With barely two years of existence, the Kete Krachi Timber Recovery (KKTR) Limited – a wholly Ghanaian owned company – is making great strides in salvaging timber from the Volta Lake which contains an estimated 14 million cubic metres of recoverable hardwood.

The company which was established in 2018 is currently under the New Patriotic Party’s (NPP) One District, One Factory (1D1F) initiative. It is located at Sedorm-Yiti in the Asuagyaman District of the Eastern Region, and has already begun the sale and export of sawn timber and charcoal production without having to cut down a live tree.

Co-founder and Chief Executive Officer of KKTR, Elkin Pianim, said the company had been able to clear the ferry channel from Dambai to Dodoikope of tree stamps to provide safe passage for travellers through the use of its sonar equipment, bathymetry expertise and cutting equipment. He was speaking at a media encounter with senior journalists.
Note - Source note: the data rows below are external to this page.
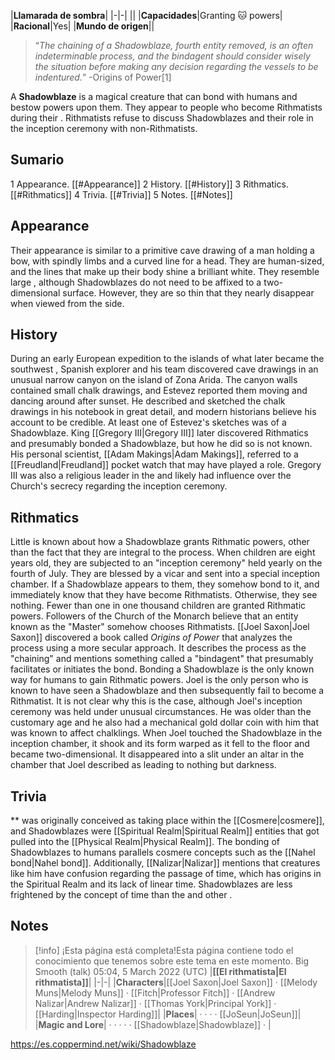 |**Llamarada de sombra**|
|-|-|
||
|**Capacidades**|Granting 🐱︎ powers|
|**Racional**|Yes|
|**Mundo de origen**||

>“*The chaining of a Shadowblaze, fourth entity removed, is an often indeterminable process, and the bindagent should consider wisely the situation before making any decision regarding the vessels to be indentured.*”
\-Origins of Power[1]


A **Shadowblaze** is a magical creature that can bond with humans and bestow  powers upon them. They appear to people who become Rithmatists during their . Rithmatists refuse to discuss Shadowblazes and their role in the inception ceremony with non-Rithmatists.

## Sumario

1 Appearance. [[#Appearance]] 
2 History. [[#History]] 
3 Rithmatics. [[#Rithmatics]] 
4 Trivia. [[#Trivia]] 
5 Notes. [[#Notes]] 


## Appearance
Their appearance is similar to a primitive cave drawing of a man holding a bow, with spindly limbs and a curved line for a head. They are human-sized, and the lines that make up their body shine a brilliant white. They resemble large , although Shadowblazes do not need to be affixed to a two-dimensional surface. However, they are so thin that they nearly disappear when viewed from the side.

## History
During an early European expedition to the islands of what later became the southwest , Spanish explorer  and his team discovered cave drawings in an unusual narrow canyon on the island of Zona Arida. The canyon walls contained small chalk drawings, and Estevez reported them moving and dancing around after sunset. He described and sketched the chalk drawings in his notebook in great detail, and modern historians believe his account to be credible. At least one of Estevez's sketches was of a Shadowblaze.
King [[Gregory III\|Gregory III]] later discovered Rithmatics and presumably bonded a Shadowblaze, but how he did so is not known. His personal scientist, [[Adam Makings\|Adam Makings]], referred to a [[Freudland\|Freudland]] pocket watch that may have played a role. Gregory III was also a religious leader in the  and likely had influence over the Church's secrecy regarding the inception ceremony.

## Rithmatics
Little is known about how a Shadowblaze grants Rithmatic powers, other than the fact that they are integral to the process. When children are eight years old, they are subjected to an "inception ceremony" held yearly on the fourth of July. They are blessed by a vicar and sent into a special inception chamber. If a Shadowblaze appears to them, they somehow bond to it, and immediately know that they have become Rithmatists. Otherwise, they see nothing. Fewer than one in one thousand children are granted Rithmatic powers. Followers of the Church of the Monarch believe that an entity known as the "Master" somehow chooses Rithmatists. [[Joel Saxon\|Joel Saxon]] discovered a book called *Origins of Power* that analyzes the process using a more secular approach. It describes the process as the "chaining" and mentions something called a "bindagent" that presumably facilitates or initiates the bond. Bonding a Shadowblaze is the only known way for humans to gain Rithmatic powers.
Joel is the only person who is known to have seen a Shadowblaze and then subsequently fail to become a Rithmatist. It is not clear why this is the case, although Joel's inception ceremony was held under unusual circumstances. He was older than the customary age and he also had a mechanical gold dollar coin with him that was known to affect chalklings. When Joel touched the Shadowblaze in the inception chamber, it shook and its form warped as it fell to the floor and became two-dimensional. It disappeared into a slit under an altar in the chamber that Joel described as leading to nothing but darkness.

## Trivia
** was originally conceived as taking place within the [[Cosmere\|cosmere]], and Shadowblazes were [[Spiritual Realm\|Spiritual Realm]] entities that got pulled into the [[Physical Realm\|Physical Realm]]. The bonding of Shadowblazes to humans parallels cosmere concepts such as the [[Nahel bond\|Nahel bond]]. Additionally, [[Nalizar\|Nalizar]] mentions that creatures like him have confusion regarding the passage of time, which has origins in the Spiritual Realm and its lack of linear time. Shadowblazes are less frightened by the concept of time than the  and other .
## Notes

> [!info] ¡Esta página está completa!Esta página contiene todo el conocimiento que tenemos sobre este tema en este momento.
Big Smooth (talk) 05:04, 5 March 2022 (UTC)
|**[[El rithmatista\|El rithmatista]]**|
|-|-|
|**Characters**|[[Joel Saxon\|Joel Saxon]] · [[Melody Muns\|Melody Muns]] · [[Fitch\|Professor Fitch]] · [[Andrew Nalizar\|Andrew Nalizar]] · [[Thomas York\|Principal York]] · [[Harding\|Inspector Harding]]|
|**Places**| ·  ·  ·  · [[JoSeun\|JoSeun]]|
|**Magic and Lore**| ·  ·  ·  ·  · [[Shadowblaze\|Shadowblaze]] · |



https://es.coppermind.net/wiki/Shadowblaze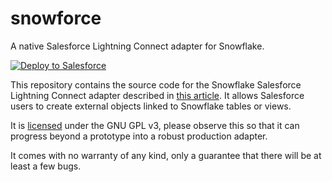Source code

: # snowforce
A native Salesforce Lightning Connect adapter for Snowflake.

<a href="https://githubsfdeploy.herokuapp.com">
  <img alt="Deploy to Salesforce"
       src="https://raw.githubusercontent.com/afawcett/githubsfdeploy/master/deploy.png">
</a>

This repository contains the source code for the Snowflake Salesforce Lightning Connect adapter described in [this article](https://medium.com/snowflakedb/snowflake-and-salesforce-a-match-made-in-the-cloud-b7b439384451?source=friends_link&sk=fa30b76bb7d8a2685af9d25a1593de9f). It allows Salesforce users to create external objects linked to Snowflake tables or views.

It is [licensed](LICENSE) under the GNU GPL v3, please observe this so that it can progress beyond a prototype into a robust production adapter.

It comes with no warranty of any kind, only a guarantee that there will be at least a few bugs.
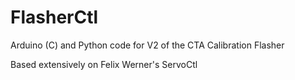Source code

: # FlasherCtl


Arduino (C) and Python code for V2 of the CTA Calibration Flasher

Based extensively on Felix Werner's ServoCtl
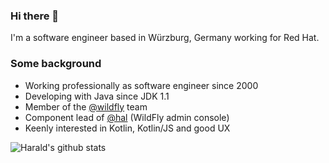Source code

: ### Hi there 👋

I'm a software engineer based in Würzburg, Germany working for Red Hat.

### Some background

- Working professionally as software engineer since 2000
- Developing with Java since JDK 1.1
- Member of the [@wildfly](https://github.com/wildfly) team
- Component lead of [@hal](https://github.com/hal) (WildFly admin console)
- Keenly interested in Kotlin, Kotlin/JS and good UX

![Harald's github stats](https://github-readme-stats.vercel.app/api?username=hpehl&theme=dracula&show_icons=true&count_private=true)

<!--
**hpehl/hpehl** is a ✨ _special_ ✨ repository because its `README.md` (this file) appears on your GitHub profile.

Here are some ideas to get you started:

- 🔭 I’m currently working on ...
- 🌱 I’m currently learning ...
- 👯 I’m looking to collaborate on ...
- 🤔 I’m looking for help with ...
- 💬 Ask me about ...
- 📫 How to reach me: ...
- 😄 Pronouns: ...
- ⚡ Fun fact: ...
-->
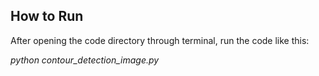 ## How to Run

After opening the code directory through terminal, run the code like this:

*python contour_detection_image.py*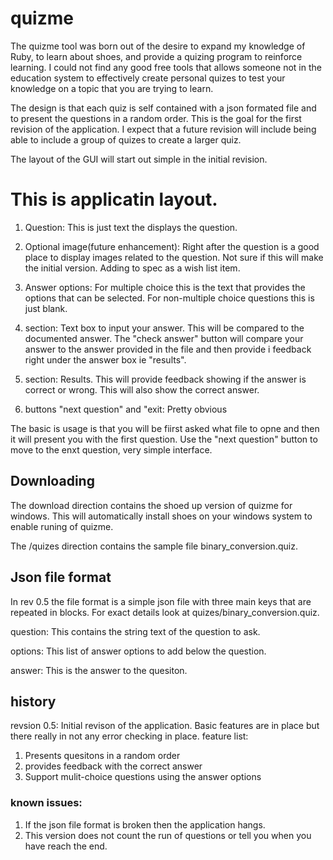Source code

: # quizme
The quizme tool was born out of the desire to expand my knowledge of Ruby, to 
learn about shoes, and provide a quizing program to reinforce learning. I could
not find any good free tools that allows someone not in the education system to
effectively create personal quizes to test your knowledge on a topic that you
are trying to learn. 

The design is that each quiz is self contained with a json formated file and 
to present the questions in a random order. This is the goal for the first 
revision of the application. I expect that a future revision will include 
being able to include a group of quizes to create a larger quiz. 


The layout of the GUI will start out simple in the initial revision. 

# This is applicatin layout.

1.  Question: This is just text the displays the question.

1.  Optional image(future enhancement): Right after the question is a good place to display 
                images related to the question. Not sure if this will make the 
                initial version. Adding to spec as a wish list item. 

1.  Answer options: For multiple choice this is the text that 
                provides the options that can be selected. For non-multiple
                choice questions this is just blank. 

1.  section: Text box to input your answer. This will be compared to the 
               documented answer. The "check answer" button will compare 
               your answer to the answer provided in the file and then provide i
               feedback right under the answer box ie "results". 

1.  section: Results. This will provide feedback showing if the answer is 
               correct or wrong. This will also show the correct answer.

1.  buttons "next question" and "exit: Pretty obvious


The basic is usage is that you will be fiirst asked what file to opne and then it will present you with the first question. Use the "next question" button to 
move to the enxt question, very simple interface.

## Downloading
The download direction contains the shoed up version of quizme for windows. This
will automatically install shoes on your windows system to enable runing of 
quizme. 

The <repo>/quizes direction contains the sample file binary_conversion.quiz. 


## Json file format
In rev 0.5 the file format is a simple json file with three main keys that 
are repeated in blocks. For exact details look at quizes/binary_conversion.quiz. 

question: This contains the string text of the question to ask.

options: This list of answer options to add below the question. 

answer: This is the answer to the quesiton.

## history
revsion 0.5: Initial revison of the application. Basic features are in place 
             but there really in not any error checking in place. 
             feature list:
  1. Presents quesitons in a random order
  1. provides feedback with the correct answer
  1. Support mulit-choice questions using the answer options
### known issues:
  1. If the json file format is broken then the application hangs.
  1. This version does not count the run of questions or tell 
                   you when you have reach the end.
“The large volume of offcuts from sawmilling will support new industries, including local production of building materials such as chipboard and local production of activated charcoal,” he said.

Mr Pianim said the tree stumps have significant economic value when salvaged indicating that the recovered timber and associated value added products can greatly enhance Ghana’s foreign exchange earnings.

Aside from the economic benefits, the KKTR co-founder said the company’s operation has other numerous benefits like creating employment, enabling robust aquaculture growth and promoting environmental sustainability.

He said KKTR currently employs 70 people mostly from the community, with employment expected to peak at 800.

He said timber salvage has no adverse impact on fish stocks per environmental impact analyses as confirmed by the EPA, stating that Ghana can produce 600,000 tons per annum of fish from Lake Volta to substitute importation of frozen fish.

KKTR’s operations are fully aligned with the Sustainable Development Goals (SGDs) that were unanimously adopted by all member nations in September 2015.